1. Field of the Invention
This invention relates to the field of processing materials of all origins, in particular by shredding by means of crushers or of hammer mills, or the like, and has as its object a pre-grinder or pre-shredder.
2. Description of the Related Art
The recovery of metal products from objects that are unserviceable, in particular motor vehicles, by means of crushers or grinders, is generally performed by introducing the objects in a hammer mill, via an introduction ramp equipped with a crushing drum; said hammer mill pulls and shreds the material entering there, by interaction with one or more anvils, which eject and/or evacuate, through screening walls, the mechanical scraps obtained that exhibit a determined size. These scraps are then processed for the purpose of eliminating materials that are unsuitable for reuse and for the purpose of sorting the remaining materials as a function of their metallurgical characteristics.
The processing of very bulky objects or materials necessitates the use of grinders or crushers of large size and high power and therefore with a very high production cost as well as a very high cost of use.
Thus, it has been proposed to use pre-grinders or pre-shredders that make possible a size reduction and fractionation of the very bulky objects and materials, so as to increase the density thereof for the purpose of transporting them, storing them, or burying them, or else processing them in more compact grinders, crushers or granulating machines whose feed openings are of a smaller cross-section.
The pre-grinders or pre-shredders that exist today are, nevertheless, also of large size and high power, generally consisting of one or more slow rotation rotors, which turn in the same or opposite direction.
These rotors shred the material under the interaction of the tools that equip them, and the speed of rotation of the rotors can be identical or different from one rotor to the next. The shafts of these rotors are driven by electric or hydraulic motors, either directly or by means of reducing gears.
In the particular case of pre-shredders or of pre-grinders of automobile bodies, the pre-shredding shafts most often number two, exhibit a large diameter, namely on the order of 500 to 600 millimeters, each weigh nearly 10 tons, and each require a power on the order of 250 Kw to drive them. The length of the line of shafts of such machines is generally between 4 meters and 5 meters, and even more, for a useful working width on the order of 2 meters.

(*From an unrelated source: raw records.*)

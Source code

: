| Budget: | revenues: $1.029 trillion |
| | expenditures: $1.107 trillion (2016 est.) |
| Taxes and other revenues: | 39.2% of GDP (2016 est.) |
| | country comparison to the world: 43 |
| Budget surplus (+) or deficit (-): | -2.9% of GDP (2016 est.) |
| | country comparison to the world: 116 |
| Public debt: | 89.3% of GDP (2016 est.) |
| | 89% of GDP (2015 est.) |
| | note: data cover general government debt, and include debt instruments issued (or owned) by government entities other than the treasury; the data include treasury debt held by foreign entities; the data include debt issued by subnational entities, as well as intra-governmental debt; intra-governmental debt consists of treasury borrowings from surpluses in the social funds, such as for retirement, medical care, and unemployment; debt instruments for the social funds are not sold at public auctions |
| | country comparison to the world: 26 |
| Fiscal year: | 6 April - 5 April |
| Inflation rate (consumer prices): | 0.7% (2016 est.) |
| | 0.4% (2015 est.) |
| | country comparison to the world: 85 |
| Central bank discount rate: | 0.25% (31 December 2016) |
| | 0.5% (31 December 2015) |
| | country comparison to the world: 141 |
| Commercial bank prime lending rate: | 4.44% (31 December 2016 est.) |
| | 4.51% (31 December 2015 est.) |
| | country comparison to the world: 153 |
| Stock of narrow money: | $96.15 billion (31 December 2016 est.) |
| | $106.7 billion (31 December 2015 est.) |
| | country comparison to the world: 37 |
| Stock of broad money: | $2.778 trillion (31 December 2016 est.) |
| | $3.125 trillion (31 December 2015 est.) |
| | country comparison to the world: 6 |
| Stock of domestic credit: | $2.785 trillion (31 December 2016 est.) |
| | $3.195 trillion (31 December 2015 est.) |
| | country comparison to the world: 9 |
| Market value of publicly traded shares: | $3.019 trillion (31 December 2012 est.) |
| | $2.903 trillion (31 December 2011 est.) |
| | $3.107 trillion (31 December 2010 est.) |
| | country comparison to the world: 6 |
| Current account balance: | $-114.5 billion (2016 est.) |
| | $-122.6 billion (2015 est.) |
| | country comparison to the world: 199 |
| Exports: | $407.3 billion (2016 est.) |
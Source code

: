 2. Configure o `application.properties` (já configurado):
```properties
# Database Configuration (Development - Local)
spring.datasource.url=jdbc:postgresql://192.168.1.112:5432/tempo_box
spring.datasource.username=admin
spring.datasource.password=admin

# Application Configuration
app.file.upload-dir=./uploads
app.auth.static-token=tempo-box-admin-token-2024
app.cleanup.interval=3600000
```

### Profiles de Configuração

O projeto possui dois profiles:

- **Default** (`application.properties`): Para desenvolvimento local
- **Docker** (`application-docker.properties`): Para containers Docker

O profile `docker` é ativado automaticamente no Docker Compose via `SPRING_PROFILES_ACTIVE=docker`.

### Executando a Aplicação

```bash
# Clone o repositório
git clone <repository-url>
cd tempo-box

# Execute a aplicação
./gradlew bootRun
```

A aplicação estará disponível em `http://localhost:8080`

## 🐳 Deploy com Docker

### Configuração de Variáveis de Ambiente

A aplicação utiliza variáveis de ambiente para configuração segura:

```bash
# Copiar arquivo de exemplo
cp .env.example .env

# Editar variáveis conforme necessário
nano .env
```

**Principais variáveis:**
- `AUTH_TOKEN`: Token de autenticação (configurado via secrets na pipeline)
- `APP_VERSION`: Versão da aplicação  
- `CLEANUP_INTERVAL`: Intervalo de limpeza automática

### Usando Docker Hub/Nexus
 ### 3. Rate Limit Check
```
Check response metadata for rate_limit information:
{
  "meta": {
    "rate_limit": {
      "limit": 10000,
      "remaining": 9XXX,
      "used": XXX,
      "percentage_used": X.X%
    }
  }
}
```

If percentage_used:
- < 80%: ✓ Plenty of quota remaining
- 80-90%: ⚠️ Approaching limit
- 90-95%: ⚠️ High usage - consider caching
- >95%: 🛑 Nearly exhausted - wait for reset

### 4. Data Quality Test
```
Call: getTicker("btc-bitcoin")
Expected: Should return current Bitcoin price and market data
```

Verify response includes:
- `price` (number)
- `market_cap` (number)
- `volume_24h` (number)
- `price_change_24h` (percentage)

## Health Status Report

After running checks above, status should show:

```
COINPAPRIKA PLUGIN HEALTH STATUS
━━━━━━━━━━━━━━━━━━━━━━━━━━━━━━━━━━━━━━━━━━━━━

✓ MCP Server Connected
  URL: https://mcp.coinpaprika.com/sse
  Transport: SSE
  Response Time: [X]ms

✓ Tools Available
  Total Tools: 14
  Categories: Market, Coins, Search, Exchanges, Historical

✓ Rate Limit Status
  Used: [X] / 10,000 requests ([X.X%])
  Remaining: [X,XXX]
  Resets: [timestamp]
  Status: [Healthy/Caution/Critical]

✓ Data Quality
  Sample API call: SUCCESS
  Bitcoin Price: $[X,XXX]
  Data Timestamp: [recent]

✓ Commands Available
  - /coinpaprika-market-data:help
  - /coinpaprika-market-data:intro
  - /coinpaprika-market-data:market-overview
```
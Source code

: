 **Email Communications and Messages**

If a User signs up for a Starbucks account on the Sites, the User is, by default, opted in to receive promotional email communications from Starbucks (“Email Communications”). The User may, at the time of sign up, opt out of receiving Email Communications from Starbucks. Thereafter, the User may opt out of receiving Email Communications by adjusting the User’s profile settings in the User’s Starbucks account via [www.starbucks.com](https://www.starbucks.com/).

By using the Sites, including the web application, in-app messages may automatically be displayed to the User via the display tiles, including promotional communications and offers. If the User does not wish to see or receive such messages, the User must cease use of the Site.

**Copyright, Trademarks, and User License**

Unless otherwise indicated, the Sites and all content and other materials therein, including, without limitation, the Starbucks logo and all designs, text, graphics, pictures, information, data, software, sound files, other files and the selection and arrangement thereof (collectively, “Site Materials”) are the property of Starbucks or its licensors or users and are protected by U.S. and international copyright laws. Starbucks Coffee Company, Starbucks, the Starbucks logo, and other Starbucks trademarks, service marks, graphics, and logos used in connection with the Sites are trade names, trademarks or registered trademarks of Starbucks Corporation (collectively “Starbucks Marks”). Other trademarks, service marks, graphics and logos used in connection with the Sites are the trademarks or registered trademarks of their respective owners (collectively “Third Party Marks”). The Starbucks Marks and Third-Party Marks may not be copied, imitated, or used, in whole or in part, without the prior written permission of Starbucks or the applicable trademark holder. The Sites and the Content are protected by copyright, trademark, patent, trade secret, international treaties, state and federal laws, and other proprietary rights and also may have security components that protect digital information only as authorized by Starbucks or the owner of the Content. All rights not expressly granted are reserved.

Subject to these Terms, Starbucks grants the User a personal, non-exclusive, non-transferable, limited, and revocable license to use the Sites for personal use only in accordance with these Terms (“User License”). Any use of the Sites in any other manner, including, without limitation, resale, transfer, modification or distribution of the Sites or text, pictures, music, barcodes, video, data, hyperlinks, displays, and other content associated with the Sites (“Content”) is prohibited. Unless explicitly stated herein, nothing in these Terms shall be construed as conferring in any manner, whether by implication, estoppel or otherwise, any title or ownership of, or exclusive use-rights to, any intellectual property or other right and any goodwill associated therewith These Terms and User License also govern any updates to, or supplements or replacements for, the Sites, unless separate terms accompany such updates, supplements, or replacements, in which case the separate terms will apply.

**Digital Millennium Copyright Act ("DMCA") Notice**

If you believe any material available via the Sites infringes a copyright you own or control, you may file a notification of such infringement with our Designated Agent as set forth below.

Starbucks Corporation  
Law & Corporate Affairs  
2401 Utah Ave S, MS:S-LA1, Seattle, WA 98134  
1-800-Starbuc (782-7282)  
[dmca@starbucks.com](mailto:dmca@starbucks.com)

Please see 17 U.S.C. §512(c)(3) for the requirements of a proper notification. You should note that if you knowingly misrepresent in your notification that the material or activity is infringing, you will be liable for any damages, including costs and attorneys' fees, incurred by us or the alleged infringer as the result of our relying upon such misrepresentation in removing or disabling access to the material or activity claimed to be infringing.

Furthermore, the shredding tools are mounted generally by welding on the large cross-section drive shaft and are therefore not interchangeable. The driving of these shafts, which are mounted at their ends in large cross-section roller bearings, which rest on the lateral walls of the shredder, is performed by motor and reduction gear assemblies, which are fastened laterally on both sides of the housing of these machines or of their feeding chute.
The mounting of these large-sized pieces of equipment, namely reducing gears and motors, outside of these machines has as a result a considerable space requirement of the latter, which is incompatible with a small-capacity processing unit, which must, in essence, be mobile for its possible use on different sites.
Moreover, the motors used are most often hydraulic motors, which are slow, very heavy and mounted freely on the ends of the shafts, or even electric or hydraulic motors connected to said shafts by ordinary reducing gears or planetary gears. Furthermore, in all cases, the drive shafts must be held by bearings equipped with rings or roller bearings, the power or drive elements not being carriers and resting on the ends of these shafts or being fastened to a frame or walls of the machine.
The making of such grinders or pre-shredders is very expensive, and the machines made in this way are very bulky and very heavy.
Furthermore, by WO-A-0185346, a grinding device is known that consists, on the one hand, of a drive assembly and, on the other hand, of a grinding chamber connected in a removable way to the drive assembly, the rotors of the grinding chamber being connected to the drive assembly by means of end-plates or collars. Of course, such a device makes it possible to solve partially the problem of service actions, but necessitates the use of complete sub-assemblies, any action on a grinding chamber entailing the complete disassembly of the latter and its replacement with an identical chamber, no element of the drive sub-assembly making it possible to ensure a direct function for guiding or support of a rotor shaft, for example.
In effect, the shafts of the rotors are mounted on specific roller bearings, their guiding being ensured in a totally autonomous way by their drive assembly. Consequently, using such a device is very expensive necessitating, in fact, the provision of complete, interchangeable grinding chambers, the service actions then being performed in idle time.
By FR-A-2 431 326, a grinder rotor mounting is also known in which the cylinder forming the rotor is integral with the rotor of an electric motor, whose stator is fastened to a through shaft that simultaneously forms the bearing of the cylinder forming the rotor. Such an embodiment obviously makes it possible to reduce the bulk of the rotor assembly of the grinder and drive motor, but necessitates significant and costly disassembly work that is incompatible with the making of low-cost grinders or pre-grinders that are quick and simple to use.